When you hear about a deer camp in Montana, what comes to mind? You probably think about tents, cold weather, hiking many miles looking for deer, hunting hard during the day, skinning, quartering and packing out harvested deer, camp food, stories told around the tent at night and the hard work that goes into it all. You can picture it all in your mind because you have either been there, or you’ve heard stories. Now picture that same scenario, but picture this deer camp full of women, and only women. 

I recently returned to Indiana from Eastern Montana after five days spent at the second annual “Deer Camp”, hosted once again, by Nicole Qualtieri, along with her “co-captains” myself and Laura Farron. This camp was Nicole’s idea after reaching out on social media early last year asking if there were any women who might like to hunt with her. Surprising her, and seemingly everyone else, over fifty women responded. Thus, Deer Camp was born, the first taking place in the fall of 2018, in the Crazy Mountains of Montana. That event was life changing for me for many reasons and I couldn’t wait to go back again this year.

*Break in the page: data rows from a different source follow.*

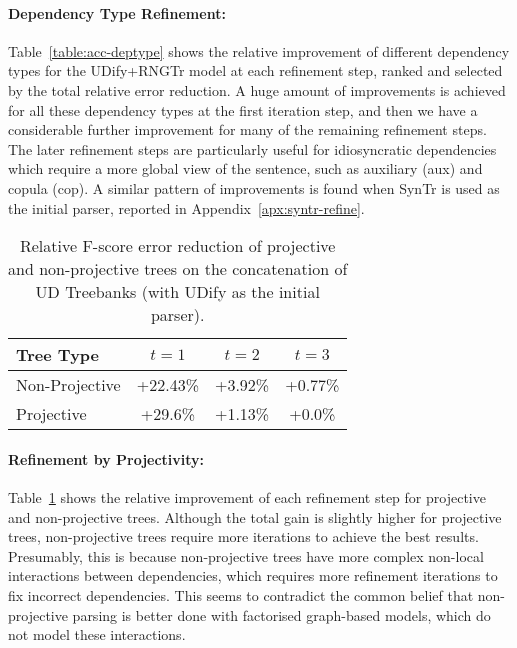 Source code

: \paragraph{Dependency Type Refinement:}
Table~\ref{table:acc-deptype} shows the relative improvement of different dependency types for the UDify+RNGTr model at each refinement step, ranked and selected by the total relative error reduction.
A huge amount of improvements is achieved for all these dependency types at the first iteration step, and then we have a considerable further improvement for many of the remaining refinement steps.
The later refinement steps are particularly useful for idiosyncratic dependencies which require a more global view of the sentence, such as auxiliary (aux) and copula (cop).
A similar pattern of improvements is found when SynTr is used as the initial parser, reported in Appendix~\ref{apx:syntr-refine}.


\begin{table}
\centering
  \begin{adjustbox}{width=\linewidth}
    \begin{tabular}{|l|c|c|c|}
    \hline
    Tree Type & $t=1$ & $t=2$ & $t=3$ \\
    \hline
    Non-Projective & +22.43\% & +3.92\% & +0.77\% \\
    Projective & +29.6\% & +1.13\% & +0.0\% \\
    \hline
    \end{tabular}
  \end{adjustbox}
\caption{Relative F-score error reduction of projective and non-projective trees on the concatenation of UD Treebanks (with UDify as the initial parser).
}
\label{table:pr-non-proj}
\end{table}

\paragraph{Refinement by Projectivity:}
Table~\ref{table:pr-non-proj} shows the relative improvement of each refinement step for projective and non-projective trees.  Although the total gain is slightly higher for projective trees, non-projective trees require more iterations to achieve the best results.  Presumably, this is because non-projective trees have more complex non-local interactions between dependencies, which requires more refinement iterations to fix incorrect dependencies.  This seems to contradict the common belief that non-projective parsing is better done with factorised graph-based models, which do not model these interactions.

It's an experience that, overall, is hard to put into words. The women who attended this year came to camp from multiple states including Colorado, Washington, New York, Wisconsin, Montana and of course my home state, Indiana. There were all different levels of experience with regards to hunting, some had never experienced a hunt before, while a few have been lifelong hunters. But much of the group, including myself, started hunting as an adult, in just the last ten years. This is an experience that is meant to nurture new hunters and help women feel confident as they venture into this new world of the outdoors. It is a place where questions can be asked openly among your peers without feeling self-conscious, like you might around a group of experienced hunters of the opposite sex. 

Deer Camp was everything I hoped it would be. We hunted in groups of two, three or four during the day, and then spent time together as a large group in the evenings.  Thursday night we set up camp and snacked on elk burgers, we drove to the nearest town Friday night for bar food, we shared various wild game snacks during the wild game potluck dinner on Saturday night including duck/jalapeno poppers, squirrel and noodles, wild sheep sausage, elk borscht, pronghorn and wild sheep stew, as well as, sharing our stories about when we started hunting, where we were from, and what brought us to this camp. Sunday evening there were salmon tacos and mule deer backstrap to feast on and more stories told, recounting the day’s hunt. The comradery that we experienced over these five days is something that just can’t be matched. 

There was nothing easy about the hunting this year. The weather was chilly, the wind was constant, and the deer and pronghorn were elusive. The elevation changes were challenging at times, especially for a flatlander like me, and it is always tough going into a brand-new area that you have never laid eyes on, with hopes of finding deer. But make no mistake, these women were giving it everything they had, and that was a lot. There was some serious time spent afield, by everyone, and that just shows what a strong, determined group of women we all are. We hiked endless miles and put on numerous stalks on animals who will always have the upper hand, because we are only visitors on the lands they know instinctively. But we didn't quit.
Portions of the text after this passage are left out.